6The “manager” was John F. Mercer, a former Republican member of the House of Representatives from Maryland, who had played a prominent role in opposing H’s fiscal policies in 1792. See the introductory note to H to Mercer, September 26, 1792. See also David Ross to H, October 16, 1797. On April 10, 1798, “At a numerous Meeting of the Freeholders and other inhabitants of Spotsylvania County” in Fredericksburg, Virginia, it was resolved: “… We heartily depricate any measure which may be so offensive, as to close the door of reconciliation, and mar all future prospects of accomodation; in this view, whilst we doubt the constitutionality of that part of the President’s message, which permits armed vessels to be cleared, we trust that as the constitution has given the Power of Declaring War to Congress alone, the Representatives of the People will not be influenced in their deliberations by a personal consideration, but by those only, which involve the Happiness and Dearest Interests of their Country.

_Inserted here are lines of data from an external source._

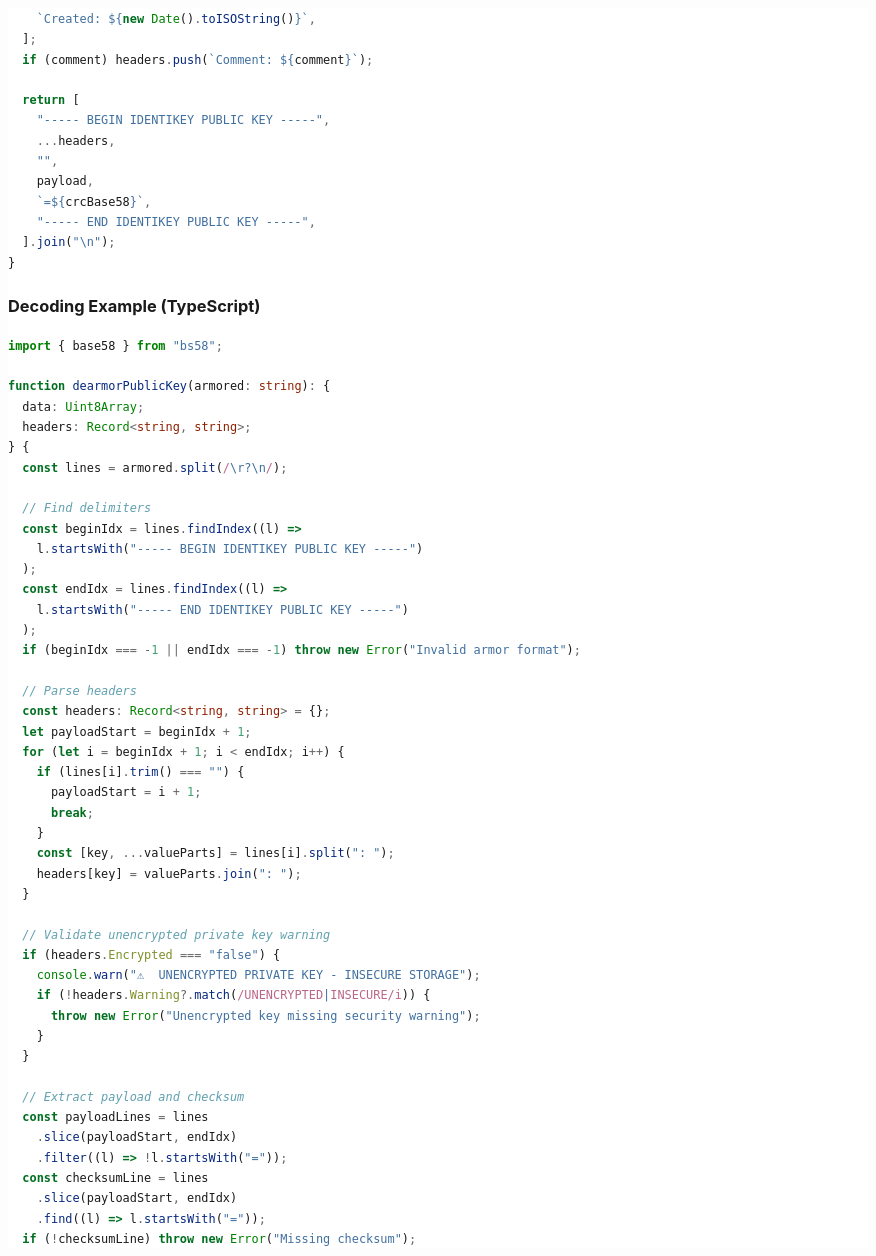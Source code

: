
 ```typescript
    `Created: ${new Date().toISOString()}`,
  ];
  if (comment) headers.push(`Comment: ${comment}`);

  return [
    "----- BEGIN IDENTIKEY PUBLIC KEY -----",
    ...headers,
    "",
    payload,
    `=${crcBase58}`,
    "----- END IDENTIKEY PUBLIC KEY -----",
  ].join("\n");
}
```

### Decoding Example (TypeScript)

```typescript
import { base58 } from "bs58";

function dearmorPublicKey(armored: string): {
  data: Uint8Array;
  headers: Record<string, string>;
} {
  const lines = armored.split(/\r?\n/);

  // Find delimiters
  const beginIdx = lines.findIndex((l) =>
    l.startsWith("----- BEGIN IDENTIKEY PUBLIC KEY -----")
  );
  const endIdx = lines.findIndex((l) =>
    l.startsWith("----- END IDENTIKEY PUBLIC KEY -----")
  );
  if (beginIdx === -1 || endIdx === -1) throw new Error("Invalid armor format");

  // Parse headers
  const headers: Record<string, string> = {};
  let payloadStart = beginIdx + 1;
  for (let i = beginIdx + 1; i < endIdx; i++) {
    if (lines[i].trim() === "") {
      payloadStart = i + 1;
      break;
    }
    const [key, ...valueParts] = lines[i].split(": ");
    headers[key] = valueParts.join(": ");
  }

  // Validate unencrypted private key warning
  if (headers.Encrypted === "false") {
    console.warn("⚠️  UNENCRYPTED PRIVATE KEY - INSECURE STORAGE");
    if (!headers.Warning?.match(/UNENCRYPTED|INSECURE/i)) {
      throw new Error("Unencrypted key missing security warning");
    }
  }

  // Extract payload and checksum
  const payloadLines = lines
    .slice(payloadStart, endIdx)
    .filter((l) => !l.startsWith("="));
  const checksumLine = lines
    .slice(payloadStart, endIdx)
    .find((l) => l.startsWith("="));
  if (!checksumLine) throw new Error("Missing checksum");
```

“… That Peace with France, upon any terms, less than an abandonment of our Rights as a Free People, is preferable to a Connection with England upon terms, that would embark our Interests and Happiness in the same bottom with her’s, and eventually subject us to the same Despotism, Corruption and Bankruptcy, under which she is now labouring.

“… That viewing the calamities which will ensue from a War with France, we are led to apprehend the aid that such an event would afford to the unremitted exertions of the Enemies of Republicanism, in the United States, before our government is matured, and its principles permanently established, by a liberal and correct construction of its Constitution, and fearfully to anticipate, that it would give additional and unconstitutional weight to Executive Influence, always most prompt and active to acquire Power in the time of War.

“… That to an enlightened People, every information ought to be afforded by those in Power, which can ameliorate the unhappy difference, that subsists between America and her Sister Republic; that if there be just cause for War they may be convinced of it and not pressed into measures, which can never be effectual, without unanimity; but must expose our Country to all the misfortunes that usually befal a divided People, and finally end in all the horrors of a Civil War and consequent Despotism.” ([Fredericksburg] Virginia Herald, April 14, 1798.)

7James Jackson was governor of Georgia from January 12, 1798, to March 3, 1801.